Under the LCD, next-generation sequencing tests for solid tumors are covered when the patient has either recurrent, relapsed, refractory, metastatic, or advanced cancer; is seeking further treatment; and hasn’t been previously tested by the same test for the same genetic content. The test must also have completed a technical assessment for its stated indications and include "at least the minimum genes and genomic positions required for the identification of clinically relevant FDA-approved therapies with a companion diagnostic biomarker as well as other biomarkers known to be necessary for clinical decision making for its intended use that can be reasonably detected by the test," according to CMS.
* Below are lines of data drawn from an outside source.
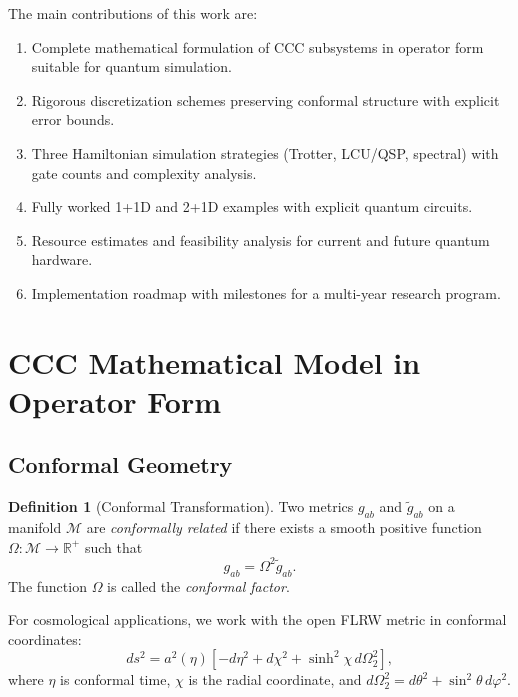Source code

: \documentclass[11pt,a4paper]{article}
\newcommand{\conf}{\Omega}
\theoremstyle{plain}
\theoremstyle{definition}
\newtheorem{definition}[theorem]{Definition}
\theoremstyle{remark}
\begin{document}
The main contributions of this work are:
\begin{enumerate}
    \item Complete mathematical formulation of CCC subsystems in operator form suitable for quantum simulation.
    \item Rigorous discretization schemes preserving conformal structure with explicit error bounds.
    \item Three Hamiltonian simulation strategies (Trotter, LCU/QSP, spectral) with gate counts and complexity analysis.
    \item Fully worked 1+1D and 2+1D examples with explicit quantum circuits.
    \item Resource estimates and feasibility analysis for current and future quantum hardware.
    \item Implementation roadmap with milestones for a multi-year research program.
\end{enumerate}

\section{CCC Mathematical Model in Operator Form}\label{sec:ccc_model}

\subsection{Conformal Geometry}\label{subsec:conformal_geometry}

\begin{definition}[Conformal Transformation]
Two metrics $g_{ab}$ and $\tilde{g}_{ab}$ on a manifold $\mathcal{M}$ are \emph{conformally related} if there exists a smooth positive function $\conf: \mathcal{M} \to \mathbb{R}^+$ such that
\begin{equation}\label{eq:conformal_metric}
    g_{ab} = \conf^2 \tilde{g}_{ab}.
\end{equation}
The function $\conf$ is called the \emph{conformal factor}.
\end{definition}

For cosmological applications, we work with the open FLRW metric in conformal coordinates:
\begin{equation}\label{eq:flrw_conformal}
    ds^2 = a^2(\eta)\left[-d\eta^2 + d\chi^2 + \sinh^2\chi\, d\Omega_2^2\right],
\end{equation}
where $\eta$ is conformal time, $\chi$ is the radial coordinate, and $d\Omega_2^2 = d\theta^2 + \sin^2\theta\, d\varphi^2$.
\end{document}
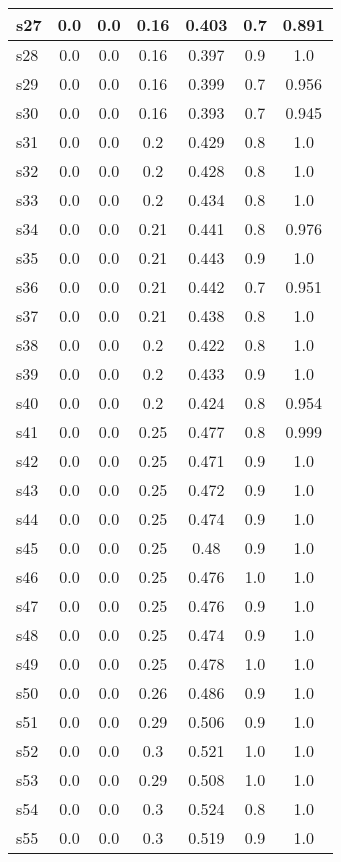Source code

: \documentclass{article}
\begin{document}
\begin{tabular}{|l|c|c|c|c|c|c|}
\hline
s27 &0.0 & 0.0 & 0.16 & 0.403 & 0.7 & 0.891\\
\hline
s28 &0.0 & 0.0 & 0.16 & 0.397 & 0.9 & 1.0\\
\hline
s29 &0.0 & 0.0 & 0.16 & 0.399 & 0.7 & 0.956\\
\hline
s30 &0.0 & 0.0 & 0.16 & 0.393 & 0.7 & 0.945\\
\hline
s31 &0.0 & 0.0 & 0.2 & 0.429 & 0.8 & 1.0\\
\hline
s32 &0.0 & 0.0 & 0.2 & 0.428 & 0.8 & 1.0\\
\hline
s33 &0.0 & 0.0 & 0.2 & 0.434 & 0.8 & 1.0\\
\hline
s34 &0.0 & 0.0 & 0.21 & 0.441 & 0.8 & 0.976\\
\hline
s35 &0.0 & 0.0 & 0.21 & 0.443 & 0.9 & 1.0\\
\hline
s36 &0.0 & 0.0 & 0.21 & 0.442 & 0.7 & 0.951\\
\hline
s37 &0.0 & 0.0 & 0.21 & 0.438 & 0.8 & 1.0\\
\hline
s38 &0.0 & 0.0 & 0.2 & 0.422 & 0.8 & 1.0\\
\hline
s39 &0.0 & 0.0 & 0.2 & 0.433 & 0.9 & 1.0\\
\hline
s40 &0.0 & 0.0 & 0.2 & 0.424 & 0.8 & 0.954\\
\hline
s41 &0.0 & 0.0 & 0.25 & 0.477 & 0.8 & 0.999\\
\hline
s42 &0.0 & 0.0 & 0.25 & 0.471 & 0.9 & 1.0\\
\hline
s43 &0.0 & 0.0 & 0.25 & 0.472 & 0.9 & 1.0\\
\hline
s44 &0.0 & 0.0 & 0.25 & 0.474 & 0.9 & 1.0\\
\hline
s45 &0.0 & 0.0 & 0.25 & 0.48 & 0.9 & 1.0\\
\hline
s46 &0.0 & 0.0 & 0.25 & 0.476 & 1.0 & 1.0\\
\hline
s47 &0.0 & 0.0 & 0.25 & 0.476 & 0.9 & 1.0\\
\hline
s48 &0.0 & 0.0 & 0.25 & 0.474 & 0.9 & 1.0\\
\hline
s49 &0.0 & 0.0 & 0.25 & 0.478 & 1.0 & 1.0\\
\hline
s50 &0.0 & 0.0 & 0.26 & 0.486 & 0.9 & 1.0\\
\hline
s51 &0.0 & 0.0 & 0.29 & 0.506 & 0.9 & 1.0\\
\hline
s52 &0.0 & 0.0 & 0.3 & 0.521 & 1.0 & 1.0\\
\hline
s53 &0.0 & 0.0 & 0.29 & 0.508 & 1.0 & 1.0\\
\hline
s54 &0.0 & 0.0 & 0.3 & 0.524 & 0.8 & 1.0\\
\hline
s55 &0.0 & 0.0 & 0.3 & 0.519 & 0.9 & 1.0\\

\end{tabular}
\end{document}
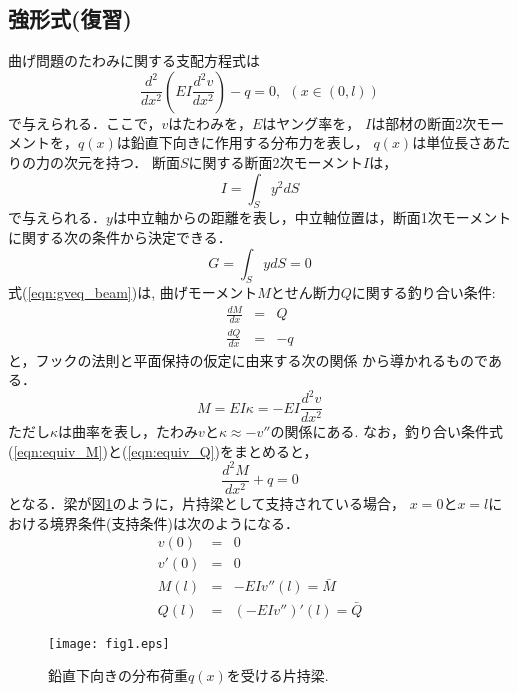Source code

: \documentclass[10pt,a4j]{jarticle}
\begin{document}
\subsection{強形式(復習)}
曲げ問題のたわみに関する支配方程式は
\begin{equation}
	\frac{d^2}{dx^2}\left(EI \frac{d^2v}{dx^2}\right) -q =0, \ \ \left(x\in (0,l)\right)
	\label{eqn:gveq_beam}
\end{equation}
で与えられる．ここで，$v$はたわみを，$E$はヤング率を，
$I$は部材の断面2次モーメントを，$q(x)$は鉛直下向きに作用する分布力を表し，
$q(x)$は単位長さあたりの力の次元を持つ．
断面$S$に関する断面2次モーメント$I$は，
\begin{equation}
	I=\int_S y^2 dS
	\label{eqn:}
\end{equation}
で与えられる．$y$は中立軸からの距離を表し，中立軸位置は，断面1次モーメント
に関する次の条件から決定できる．
\begin{equation}
	G=\int _S ydS=0
	\label{eqn:}
\end{equation}
式(\ref{eqn:gveq_beam})は, 曲げモーメント$M$とせん断力$Q$に関する釣り合い条件:
\begin{eqnarray}
	\frac{dM}{dx} &=& Q
	\label{eqn:equiv_M} \\
	\frac{dQ}{dx} &=& -q
	\label{eqn:equiv_Q}
\end{eqnarray}
と，フックの法則と平面保持の仮定に由来する次の関係
から導かれるものである．
\begin{equation}
	M=EI \kappa= -EI\frac{d^2v}{dx^2}
	\label{eqn:M_k}
\end{equation}
ただし$\kappa$は曲率を表し，たわみ$v$と$\kappa\approx -v''$の関係にある. 
なお，釣り合い条件式(\ref{eqn:equiv_M})と(\ref{eqn:equiv_Q})をまとめると，
\begin{equation}
	\frac{d^2M}{dx^2}+q=0
	\label{eqn:equiv_MQ}
\end{equation}
となる．梁が図\ref{fig:fig2_1}のように，片持梁として支持されている場合，
$x=0$と$x=l$における境界条件(支持条件)は次のようになる．
\begin{eqnarray}
	v (0) &= & 0 
	\label{eqn:BC_v}
	\\
	v' (0) &= & 0 
	\label{eqn:BC_th}
	\\
	M (l) &= & -EI v''(l)=\bar M 
	\label{eqn:BC_M} \\
	Q (l) &= & \left(-EI v''\right)'(l)=\bar Q 
	\label{eqn:BC_Q} 
\end{eqnarray}
\begin{figure}[h]
	\begin{center}
	\texttt{[image: fig1.eps]} 
	\end{center}
	\caption{鉛直下向きの分布荷重$q(x)$を受ける片持梁.} 
	\label{fig:fig2_1}
\end{figure}
\end{document}
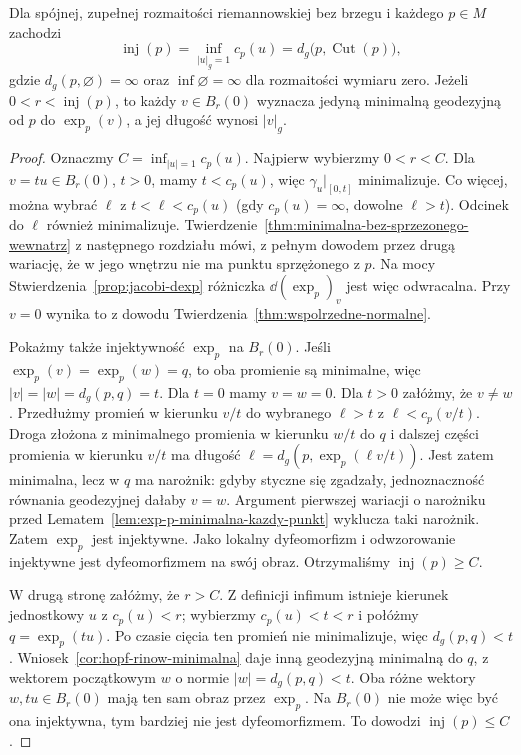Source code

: \begin{twierdzenie}
\label{thm:ciecie-promien-injektywnosci}
Dla spójnej, zupełnej rozmaitości riemannowskiej bez brzegu
i każdego $p\in M$ zachodzi
\begin{equation}\label{eq:inj-inf-ciecie}
 \operatorname{inj}(p)
 =\inf_{|u|_g=1}c_p(u)
 =d_g\bigl(p,\operatorname{Cut}(p)\bigr),
\end{equation}
 gdzie $d_g(p,\varnothing)=\infty$ oraz
 $\inf\varnothing=\infty$ dla rozmaitości wymiaru zero.
Jeżeli $0<r<\operatorname{inj}(p)$, to każdy
$v\in B_r(0)$ wyznacza jedyną minimalną geodezyjną
od $p$ do $\exp_p(v)$, a jej długość wynosi $|v|_g$.
\end{twierdzenie}
\begin{proof}
Oznaczmy $C=\inf_{|u|=1}c_p(u)$.
Najpierw wybierzmy $0<r<C$.
Dla $v=tu\in B_r(0)$, $t>0$, mamy $t<c_p(u)$,
więc $\gamma_u|_{[0,t]}$ minimalizuje. Co więcej,
można wybrać $\ell$ z $t<\ell<c_p(u)$
(gdy $c_p(u)=\infty$, dowolne $\ell>t$).
Odcinek do $\ell$ również minimalizuje.
Twierdzenie~\ref{thm:minimalna-bez-sprzezonego-wewnatrz}
z następnego rozdziału mówi, z pełnym dowodem przez
drugą wariację, że w jego wnętrzu nie ma punktu
sprzężonego z $p$. Na mocy
Stwierdzenia~\ref{prop:jacobi-dexp} różniczka
$\dd(\exp_p)_v$ jest więc odwracalna.
Przy $v=0$ wynika to z dowodu
Twierdzenia~\ref{thm:wspolrzedne-normalne}.

Pokażmy także injektywność $\exp_p$ na $B_r(0)$.
Jeśli $\exp_p(v)=\exp_p(w)=q$, to oba promienie
są minimalne, więc $|v|=|w|=d_g(p,q)=t$.
Dla $t=0$ mamy $v=w=0$. Dla $t>0$ załóżmy,
że $v\ne w$. Przedłużmy promień w kierunku $v/t$
do wybranego $\ell>t$ z $\ell<c_p(v/t)$.
Droga złożona z minimalnego promienia w kierunku $w/t$
do $q$ i dalszej części promienia w kierunku $v/t$
ma długość $\ell=d_g(p,\exp_p(\ell v/t))$.
Jest zatem minimalna, lecz w $q$ ma narożnik:
gdyby styczne się zgadzały, jednoznaczność równania
geodezyjnej dałaby $v=w$. Argument pierwszej wariacji
o narożniku przed Lematem~\ref{lem:exp-p-minimalna-kazdy-punkt}
wyklucza taki narożnik. Zatem $\exp_p$ jest injektywne.
Jako lokalny dyfeomorfizm i odwzorowanie injektywne
jest dyfeomorfizmem na swój obraz. Otrzymaliśmy
$\operatorname{inj}(p)\geq C$.

W drugą stronę załóżmy, że $r>C$.
Z definicji infimum istnieje kierunek jednostkowy
$u$ z $c_p(u)<r$; wybierzmy
$c_p(u)<t<r$ i połóżmy $q=\exp_p(tu)$.
Po czasie cięcia ten promień nie minimalizuje,
więc $d_g(p,q)<t$. Wniosek~\ref{cor:hopf-rinow-minimalna}
daje inną geodezyjną minimalną do $q$,
z wektorem początkowym $w$ o normie
$|w|=d_g(p,q)<t$. Oba różne wektory
$w,tu\in B_r(0)$ mają ten sam obraz przez $\exp_p$.
Na $B_r(0)$ nie może więc być ona injektywna,
tym bardziej nie jest dyfeomorfizmem.
To dowodzi $\operatorname{inj}(p)\leq C$.


\end{proof}
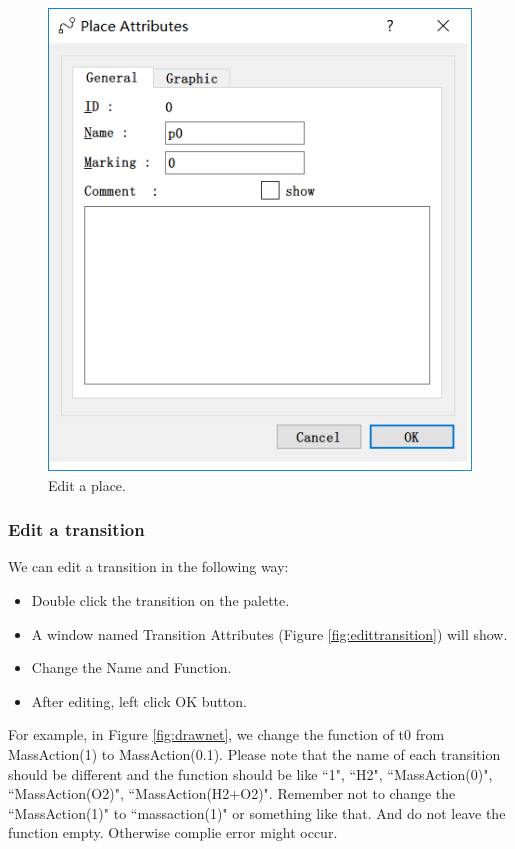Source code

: \documentclass[journal,a4paper,onecolumn]{article}
\begin{document}
\begin{figure}[!hbt]
	\begin{center}
		\includegraphics[width=\columnwidth]{fig3}
		\caption{Edit a place.}
		\label{fig:editplace}
	\end{center}
\end{figure}


\subsubsection{Edit a transition}
We can edit a transition in the following way:

\begin{itemize}
	\item Double click the transition on the palette.
	\item A window named Transition Attributes (Figure \ref{fig:edittransition}) will show.
	\item Change the Name and Function.
	\item After editing, left click OK button.
\end{itemize}

For example, in Figure \ref{fig:drawnet}, we change the function of t0 from MassAction(1) to MassAction(0.1). Please note that the name of each transition should be different and the function should be like ``1", ``H2", ``MassAction(0)", ``MassAction(O2)", ``MassAction(H2+O2)". Remember not to change the ``MassAction(1)" to ``massaction(1)" or something like that. And do not leave the function empty. Otherwise complie error might occur.
\end{document}
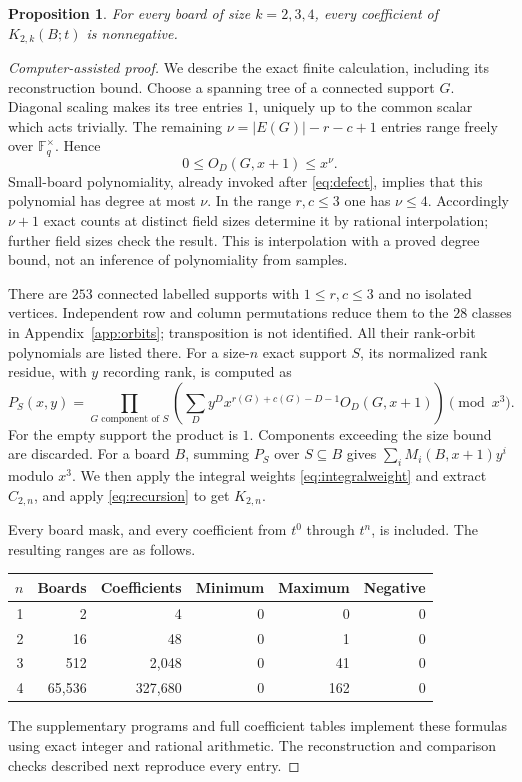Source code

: \documentclass[11pt]{article}
\newtheorem{proposition}[theorem]{Proposition}
\newcommand{\FF}{\mathbb F}
\begin{document}
\begin{proposition}\label{prop:finite}
For every board of size $k=2,3,4$, every coefficient of
$K_{2,k}(B;t)$ is nonnegative.
\end{proposition}
\begin{proof}[Computer-assisted proof]
We describe the exact finite calculation, including its reconstruction
bound. Choose a spanning tree of a connected support $G$. Diagonal
scaling makes its tree entries $1$, uniquely up to the common scalar
which acts trivially. The remaining
$\nu=|E(G)|-r-c+1$ entries range freely over $\FF_q^\times$. Hence
\[
 0\leq O_D(G,x+1)\leq x^\nu.
\]
Small-board polynomiality, already invoked after \eqref{eq:defect},
implies that this polynomial has degree at most $\nu$. In the range
$r,c\leq3$ one has $\nu\leq4$. Accordingly $\nu+1$ exact counts at
distinct field sizes determine it by rational interpolation; further
field sizes check the result. This is interpolation with a proved
degree bound, not an inference of polynomiality from samples.

There are $253$ connected labelled supports with $1\leq r,c\leq3$
and no isolated vertices. Independent row and column permutations
reduce them to the $28$ classes in Appendix~\ref{app:orbits};
transposition is not identified. All their rank-orbit polynomials are
listed there. For a size-$n$ exact support $S$, its normalized rank
residue, with $y$ recording rank, is computed as
\begin{equation}\label{eq:supportproduct}
 P_S(x,y)=\prod_{G\text{ component of }S}
       \left(\sum_D y^D x^{r(G)+c(G)-D-1}O_D(G,x+1)\right)
                  \pmod{x^3}.
\end{equation}
For the empty support the product is $1$. Components exceeding the
size bound are discarded. For a board $B$, summing $P_S$ over
$S\subseteq B$ gives $\sum_i M_i(B,x+1)y^i$ modulo $x^3$.
We then apply the integral weights \eqref{eq:integralweight} and
extract $C_{2,n}$, and apply \eqref{eq:recursion} to get $K_{2,n}$.

Every board mask, and every coefficient from $t^0$ through $t^n$, is
included. The resulting ranges are as follows.
\begin{center}
\begin{tabular}{rrrrrr}
\toprule
$n$ & Boards & Coefficients & Minimum & Maximum & Negative\\
\midrule
1 & 2 & 4 & 0 & 0 & 0\\
2 & 16 & 48 & 0 & 1 & 0\\
3 & 512 & 2,048 & 0 & 41 & 0\\
4 & 65,536 & 327,680 & 0 & 162 & 0\\
\bottomrule
\end{tabular}
\end{center}
The supplementary programs and full coefficient tables implement these
formulas using exact integer and rational arithmetic. The reconstruction
and comparison checks described next reproduce every entry.
\end{proof}
\end{document}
Qiagen said this week that it plans to launch a rapid portable test that can detect SARS-CoV-2 antigens in people with active infections in less than 15 minutes. The firm said it will be able to process on average around 30 swab samples per hour using a small digital detection system. The Access Anti-SARS-CoV-2 Antigen Test, which is expected to be available in the fourth quarter of 2020, is the result of Qiagen’s alliance with Australian digital diagnostics firm Ellume. Qiagen said the news test will be the second COVID-19 test to make use of Ellume’s digital eHub and eStick system, following the launch of the Access Anti-SARS-CoV-2 Antibody Test that uses the same devices. 

Qiagen said that feasibility tests have shown that the Access Antigen Test has a sensitivity of at least 90 percent and a specificity of 100 percent.

Qiagen said it will apply for Emergency Use Authorization from the US Food and Drug Administration and seek a CE-IVD Mark for the test. In addition, it noted that a CLIA waiver in the US would allow the point-of-care version to be used in settings like airports or stadiums.  


ACT Genomics said this week that it has completed the first closing of a round of equity financing of undisclosed size from a group of strategic investors that include Aflac Ventures and Kyoto University Innovation Capital.

Proceeds from the round will allow the firm to further expand its technology, product portfolio, and global presence. The company also plans to partner with its new strategic shareholders to become a global player in cancer genome diagnostics.

ACT Genomics, founded in 2014, currently has sequencing labs in Taiwan, Hong Kong, and Japan, and other operations throughout Asia. Four years ago, the firm raised $12.5 million in a Series B financing round.

In Brief This Week is a selection of news items that may be of interest to our readers but had not previously appeared on 360Dx.